What to produce: The reply must consist of the lines from the first line of the records through the line containing "### 字句解析（Lexical Analysis）", copied exactly, with every picture omitted.
[Dataset excerpts]
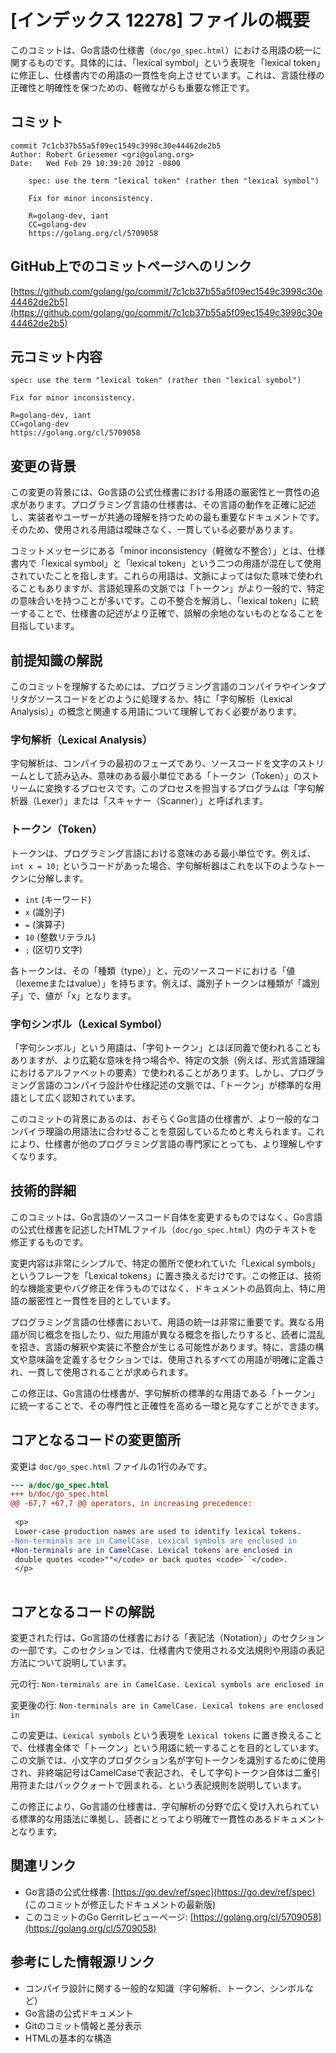 # [インデックス 12278] ファイルの概要

このコミットは、Go言語の仕様書（`doc/go_spec.html`）における用語の統一に関するものです。具体的には、「lexical symbol」という表現を「lexical token」に修正し、仕様書内での用語の一貫性を向上させています。これは、言語仕様の正確性と明確性を保つための、軽微ながらも重要な修正です。

## コミット

```
commit 7c1cb37b55a5f09ec1549c3998c30e44462de2b5
Author: Robert Griesemer <gri@golang.org>
Date:   Wed Feb 29 10:39:20 2012 -0800

    spec: use the term "lexical token" (rather then "lexical symbol")
    
    Fix for minor inconsistency.
    
    R=golang-dev, iant
    CC=golang-dev
    https://golang.org/cl/5709058
```

## GitHub上でのコミットページへのリンク

[https://github.com/golang/go/commit/7c1cb37b55a5f09ec1549c3998c30e44462de2b5](https://github.com/golang/go/commit/7c1cb37b55a5f09ec1549c3998c30e44462de2b5)

## 元コミット内容

```
spec: use the term "lexical token" (rather then "lexical symbol")

Fix for minor inconsistency.

R=golang-dev, iant
CC=golang-dev
https://golang.org/cl/5709058
```

## 変更の背景

この変更の背景には、Go言語の公式仕様書における用語の厳密性と一貫性の追求があります。プログラミング言語の仕様書は、その言語の動作を正確に記述し、実装者やユーザーが共通の理解を持つための最も重要なドキュメントです。そのため、使用される用語は曖昧さなく、一貫している必要があります。

コミットメッセージにある「minor inconsistency（軽微な不整合）」とは、仕様書内で「lexical symbol」と「lexical token」という二つの用語が混在して使用されていたことを指します。これらの用語は、文脈によっては似た意味で使われることもありますが、言語処理系の文脈では「トークン」がより一般的で、特定の意味合いを持つことが多いです。この不整合を解消し、「lexical token」に統一することで、仕様書の記述がより正確で、誤解の余地のないものとなることを目指しています。

## 前提知識の解説

このコミットを理解するためには、プログラミング言語のコンパイラやインタプリタがソースコードをどのように処理するか、特に「字句解析（Lexical Analysis）」の概念と関連する用語について理解しておく必要があります。

### 字句解析（Lexical Analysis）

字句解析は、コンパイラの最初のフェーズであり、ソースコードを文字のストリームとして読み込み、意味のある最小単位である「トークン（Token）」のストリームに変換するプロセスです。このプロセスを担当するプログラムは「字句解析器（Lexer）」または「スキャナー（Scanner）」と呼ばれます。

### トークン（Token）

トークンは、プログラミング言語における意味のある最小単位です。例えば、`int x = 10;` というコードがあった場合、字句解析器はこれを以下のようなトークンに分解します。

*   `int` (キーワード)
*   `x` (識別子)
*   `=` (演算子)
*   `10` (整数リテラル)
*   `;` (区切り文字)

各トークンは、その「種類（type）」と、元のソースコードにおける「値（lexemeまたはvalue）」を持ちます。例えば、識別子トークンは種類が「識別子」で、値が「x」となります。

### 字句シンボル（Lexical Symbol）

「字句シンボル」という用語は、「字句トークン」とほぼ同義で使われることもありますが、より広範な意味を持つ場合や、特定の文脈（例えば、形式言語理論におけるアルファベットの要素）で使われることがあります。しかし、プログラミング言語のコンパイラ設計や仕様記述の文脈では、「トークン」が標準的な用語として広く認知されています。

このコミットの背景にあるのは、おそらくGo言語の仕様書が、より一般的なコンパイラ理論の用語法に合わせることを意図しているためと考えられます。これにより、仕様書が他のプログラミング言語の専門家にとっても、より理解しやすくなります。

## 技術的詳細

このコミットは、Go言語のソースコード自体を変更するものではなく、Go言語の公式仕様書を記述したHTMLファイル（`doc/go_spec.html`）内のテキストを修正するものです。

変更内容は非常にシンプルで、特定の箇所で使われていた「Lexical symbols」というフレーフを「Lexical tokens」に置き換えるだけです。この修正は、技術的な機能変更やバグ修正を伴うものではなく、ドキュメントの品質向上、特に用語の厳密性と一貫性を目的としています。

プログラミング言語の仕様書において、用語の統一は非常に重要です。異なる用語が同じ概念を指したり、似た用語が異なる概念を指したりすると、読者に混乱を招き、言語の解釈や実装に不整合が生じる可能性があります。特に、言語の構文や意味論を定義するセクションでは、使用されるすべての用語が明確に定義され、一貫して使用されることが求められます。

この修正は、Go言語の仕様書が、字句解析の標準的な用語である「トークン」に統一することで、その専門性と正確性を高める一環と見なすことができます。

## コアとなるコードの変更箇所

変更は `doc/go_spec.html` ファイルの1行のみです。

```diff
--- a/doc/go_spec.html
+++ b/doc/go_spec.html
@@ -67,7 +67,7 @@ operators, in increasing precedence:
 
 <p>
 Lower-case production names are used to identify lexical tokens.
-Non-terminals are in CamelCase. Lexical symbols are enclosed in
+Non-terminals are in CamelCase. Lexical tokens are enclosed in
 double quotes <code>""</code> or back quotes <code>``</code>.
 </p>
 
```

## コアとなるコードの解説

変更された行は、Go言語の仕様書における「表記法（Notation）」のセクションの一部です。このセクションでは、仕様書内で使用される文法規則や用語の表記方法について説明しています。

元の行:
`Non-terminals are in CamelCase. Lexical symbols are enclosed in`

変更後の行:
`Non-terminals are in CamelCase. Lexical tokens are enclosed in`

この変更は、`Lexical symbols` という表現を `Lexical tokens` に置き換えることで、仕様書全体で「トークン」という用語に統一することを目的としています。この文脈では、小文字のプロダクション名が字句トークンを識別するために使用され、非終端記号はCamelCaseで表記され、そして字句トークン自体は二重引用符またはバッククォートで囲まれる、という表記規則を説明しています。

この修正により、Go言語の仕様書は、字句解析の分野で広く受け入れられている標準的な用語法に準拠し、読者にとってより明確で一貫性のあるドキュメントとなります。

## 関連リンク

*   Go言語の公式仕様書: [https://go.dev/ref/spec](https://go.dev/ref/spec) (このコミットが修正したドキュメントの最新版)
*   このコミットのGo Gerritレビューページ: [https://golang.org/cl/5709058](https://golang.org/cl/5709058)

## 参考にした情報源リンク

*   コンパイラ設計に関する一般的な知識（字句解析、トークン、シンボルなど）
*   Go言語の公式ドキュメント
*   Gitのコミット情報と差分表示
*   HTMLの基本的な構造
[/Dataset excerpts]
Answer to this exercise:
 # [インデックス 12278] ファイルの概要

このコミットは、Go言語の仕様書（`doc/go_spec.html`）における用語の統一に関するものです。具体的には、「lexical symbol」という表現を「lexical token」に修正し、仕様書内での用語の一貫性を向上させています。これは、言語仕様の正確性と明確性を保つための、軽微ながらも重要な修正です。

## コミット

```
commit 7c1cb37b55a5f09ec1549c3998c30e44462de2b5
Author: Robert Griesemer <gri@golang.org>
Date:   Wed Feb 29 10:39:20 2012 -0800

    spec: use the term "lexical token" (rather then "lexical symbol")
    
    Fix for minor inconsistency.
    
    R=golang-dev, iant
    CC=golang-dev
    https://golang.org/cl/5709058
```

## GitHub上でのコミットページへのリンク

[https://github.com/golang/go/commit/7c1cb37b55a5f09ec1549c3998c30e44462de2b5](https://github.com/golang/go/commit/7c1cb37b55a5f09ec1549c3998c30e44462de2b5)

## 元コミット内容

```
spec: use the term "lexical token" (rather then "lexical symbol")

Fix for minor inconsistency.

R=golang-dev, iant
CC=golang-dev
https://golang.org/cl/5709058
```

## 変更の背景

この変更の背景には、Go言語の公式仕様書における用語の厳密性と一貫性の追求があります。プログラミング言語の仕様書は、その言語の動作を正確に記述し、実装者やユーザーが共通の理解を持つための最も重要なドキュメントです。そのため、使用される用語は曖昧さなく、一貫している必要があります。

コミットメッセージにある「minor inconsistency（軽微な不整合）」とは、仕様書内で「lexical symbol」と「lexical token」という二つの用語が混在して使用されていたことを指します。これらの用語は、文脈によっては似た意味で使われることもありますが、言語処理系の文脈では「トークン」がより一般的で、特定の意味合いを持つことが多いです。この不整合を解消し、「lexical token」に統一することで、仕様書の記述がより正確で、誤解の余地のないものとなることを目指しています。

## 前提知識の解説

このコミットを理解するためには、プログラミング言語のコンパイラやインタプリタがソースコードをどのように処理するか、特に「字句解析（Lexical Analysis）」の概念と関連する用語について理解しておく必要があります。

### 字句解析（Lexical Analysis）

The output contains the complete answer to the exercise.